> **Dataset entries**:
▶
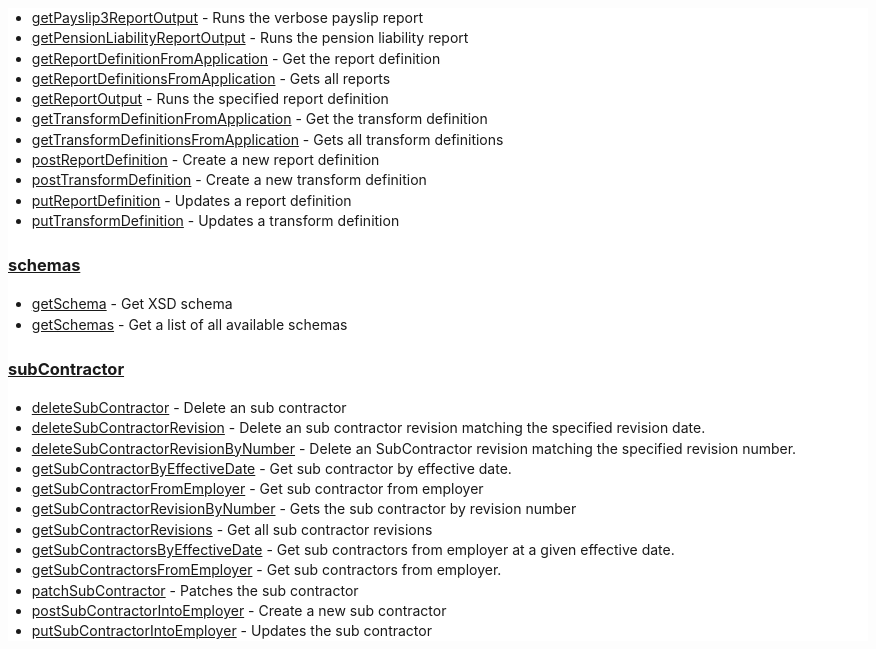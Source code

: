 * [getPayslip3ReportOutput](docs/reports/README.md#getpayslip3reportoutput) - Runs the verbose payslip report
* [getPensionLiabilityReportOutput](docs/reports/README.md#getpensionliabilityreportoutput) - Runs the pension liability report
* [getReportDefinitionFromApplication](docs/reports/README.md#getreportdefinitionfromapplication) - Get the report definition
* [getReportDefinitionsFromApplication](docs/reports/README.md#getreportdefinitionsfromapplication) - Gets all reports
* [getReportOutput](docs/reports/README.md#getreportoutput) - Runs the specified report definition
* [getTransformDefinitionFromApplication](docs/reports/README.md#gettransformdefinitionfromapplication) - Get the transform definition
* [getTransformDefinitionsFromApplication](docs/reports/README.md#gettransformdefinitionsfromapplication) - Gets all transform definitions
* [postReportDefinition](docs/reports/README.md#postreportdefinition) - Create a new report definition
* [postTransformDefinition](docs/reports/README.md#posttransformdefinition) - Create a new transform definition
* [putReportDefinition](docs/reports/README.md#putreportdefinition) - Updates a report definition
* [putTransformDefinition](docs/reports/README.md#puttransformdefinition) - Updates a transform definition

### [schemas](docs/schemas/README.md)

* [getSchema](docs/schemas/README.md#getschema) - Get XSD schema
* [getSchemas](docs/schemas/README.md#getschemas) - Get a list of all available schemas

### [subContractor](docs/subcontractor/README.md)

* [deleteSubContractor](docs/subcontractor/README.md#deletesubcontractor) - Delete an sub contractor
* [deleteSubContractorRevision](docs/subcontractor/README.md#deletesubcontractorrevision) - Delete an sub contractor revision matching the specified revision date.
* [deleteSubContractorRevisionByNumber](docs/subcontractor/README.md#deletesubcontractorrevisionbynumber) - Delete an SubContractor revision matching the specified revision number.
* [getSubContractorByEffectiveDate](docs/subcontractor/README.md#getsubcontractorbyeffectivedate) - Get sub contractor by effective date.
* [getSubContractorFromEmployer](docs/subcontractor/README.md#getsubcontractorfromemployer) - Get sub contractor from employer
* [getSubContractorRevisionByNumber](docs/subcontractor/README.md#getsubcontractorrevisionbynumber) - Gets the sub contractor by revision number
* [getSubContractorRevisions](docs/subcontractor/README.md#getsubcontractorrevisions) - Get all sub contractor revisions
* [getSubContractorsByEffectiveDate](docs/subcontractor/README.md#getsubcontractorsbyeffectivedate) - Get sub contractors from employer at a given effective date.
* [getSubContractorsFromEmployer](docs/subcontractor/README.md#getsubcontractorsfromemployer) - Get sub contractors from employer.
* [patchSubContractor](docs/subcontractor/README.md#patchsubcontractor) - Patches the sub contractor
* [postSubContractorIntoEmployer](docs/subcontractor/README.md#postsubcontractorintoemployer) - Create a new sub contractor
* [putSubContractorIntoEmployer](docs/subcontractor/README.md#putsubcontractorintoemployer) - Updates the sub contractor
◀
> **PROBLEM TO WORK ON**:
Using the records above, report each line that contains the word "number" by copying it.

> **PROBLEM SOLUTION**:
* [deleteSubContractorRevisionByNumber](docs/subcontractor/README.md#deletesubcontractorrevisionbynumber) - Delete an SubContractor revision matching the specified revision number.
* [getSubContractorRevisionByNumber](docs/subcontractor/README.md#getsubcontractorrevisionbynumber) - Gets the sub contractor by revision number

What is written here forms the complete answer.